Luego de la operación militar en Venezuela que terminó con el secuestro de Nicolás Maduro, Donald Trump endureció su discurso y dejó en claro que su ofensiva no se limita a ese país. En declaraciones públicas, el presidente de Estados Unidos amplió el foco y comenzó a señalar a otros gobiernos de la región, generando preocupación por una posible escalada de tensiones en América Latina y el Caribe.

Trump presentó el operativo en Venezuela como un mensaje político y militar hacia otros países, y utilizó ese escenario para reforzar su narrativa de seguridad hemisférica, dejando entrever que Estados Unidos está dispuesto a intervenir más allá de sus fronteras si considera que sus intereses están en riesgo.

Colombia, Cuba y México: advertencias directas

Uno de los blancos principales fue Colombia. Trump lanzó duras acusaciones contra el gobierno colombiano, vinculándolo al narcotráfico y sugiriendo que una acción militar estadounidense en ese país sería una opción válida. Las declaraciones marcaron un quiebre diplomático y elevaron la tensión con un aliado histórico de Washington en la región.
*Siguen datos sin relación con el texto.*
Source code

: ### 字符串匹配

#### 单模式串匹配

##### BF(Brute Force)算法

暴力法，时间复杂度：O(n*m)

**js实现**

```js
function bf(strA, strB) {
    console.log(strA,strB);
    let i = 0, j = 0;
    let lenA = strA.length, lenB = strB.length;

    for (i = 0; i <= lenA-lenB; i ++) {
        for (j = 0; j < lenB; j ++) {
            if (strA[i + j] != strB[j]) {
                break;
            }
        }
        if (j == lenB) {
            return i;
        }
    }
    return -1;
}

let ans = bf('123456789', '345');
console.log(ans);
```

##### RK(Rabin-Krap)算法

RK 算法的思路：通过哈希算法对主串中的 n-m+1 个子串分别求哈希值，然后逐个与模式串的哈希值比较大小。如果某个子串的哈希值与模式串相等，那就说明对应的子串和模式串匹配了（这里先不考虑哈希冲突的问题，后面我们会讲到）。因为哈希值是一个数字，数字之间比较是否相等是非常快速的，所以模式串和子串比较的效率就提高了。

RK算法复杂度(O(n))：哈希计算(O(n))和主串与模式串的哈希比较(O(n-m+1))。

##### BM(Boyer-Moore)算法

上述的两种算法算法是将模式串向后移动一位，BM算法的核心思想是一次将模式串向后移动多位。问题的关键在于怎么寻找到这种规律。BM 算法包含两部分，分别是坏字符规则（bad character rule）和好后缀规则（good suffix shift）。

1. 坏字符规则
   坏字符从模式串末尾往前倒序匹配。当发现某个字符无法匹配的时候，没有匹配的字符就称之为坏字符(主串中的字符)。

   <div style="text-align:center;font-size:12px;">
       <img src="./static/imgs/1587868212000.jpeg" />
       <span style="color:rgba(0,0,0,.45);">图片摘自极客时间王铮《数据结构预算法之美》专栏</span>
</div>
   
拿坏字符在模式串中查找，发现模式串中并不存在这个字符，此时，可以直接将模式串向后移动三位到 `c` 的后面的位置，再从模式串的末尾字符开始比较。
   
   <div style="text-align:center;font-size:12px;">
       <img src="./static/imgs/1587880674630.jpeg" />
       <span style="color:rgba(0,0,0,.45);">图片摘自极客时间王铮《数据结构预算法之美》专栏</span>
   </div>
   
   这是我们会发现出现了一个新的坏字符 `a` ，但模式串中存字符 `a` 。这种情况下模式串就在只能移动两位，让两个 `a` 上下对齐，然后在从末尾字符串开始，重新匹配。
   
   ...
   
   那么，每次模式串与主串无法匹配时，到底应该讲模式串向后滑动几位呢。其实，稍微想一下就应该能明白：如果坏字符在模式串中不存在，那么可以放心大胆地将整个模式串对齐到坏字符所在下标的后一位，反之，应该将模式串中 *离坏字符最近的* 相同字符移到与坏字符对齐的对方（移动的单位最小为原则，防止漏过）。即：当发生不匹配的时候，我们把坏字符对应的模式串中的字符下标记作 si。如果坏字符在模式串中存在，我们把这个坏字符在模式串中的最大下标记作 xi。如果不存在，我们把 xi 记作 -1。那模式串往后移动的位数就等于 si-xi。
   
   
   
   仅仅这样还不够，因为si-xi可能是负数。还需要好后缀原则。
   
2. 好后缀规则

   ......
En el caso de Cuba, el mandatario aseguró que este país atraviesa un momento de debilidad extrema tras la caída del apoyo venezolano. Según su visión, el colapso del gobierno cubano sería una consecuencia directa del nuevo escenario regional, sin necesidad de una intervención directa.

México también fue incluido en la lista. Trump volvió a apuntar contra el narcotráfico y la frontera, advirtiendo que, si no hay cambios concretos, Estados Unidos podría involucrarse de manera más activa. El mensaje reavivó viejos conflictos bilaterales y encendió alarmas en el gobierno mexicano.

Groenlandia y la disputa geopolítica global

Más allá de América Latina, Trump volvió a mencionar a Groenlandia como un territorio estratégico clave para la seguridad nacional estadounidense. Aunque no presentó planes concretos, insistió en la importancia geopolítica de la isla, en un contexto de creciente disputa internacional por el control del Ártico.

Las declaraciones del presidente se dan en medio de fuertes críticas internacionales al accionar militar en Venezuela y al uso de la fuerza como herramienta central de política exterior. La ampliación de las amenazas profundiza un escenario global cada vez más tenso, en el que Estados Unidos vuelve a ocupar un rol central desde una lógica claramente intervencionista, con una política exterior que combina presión, advertencias y disposición a avanzar sobre otros países más allá de sus fronteras.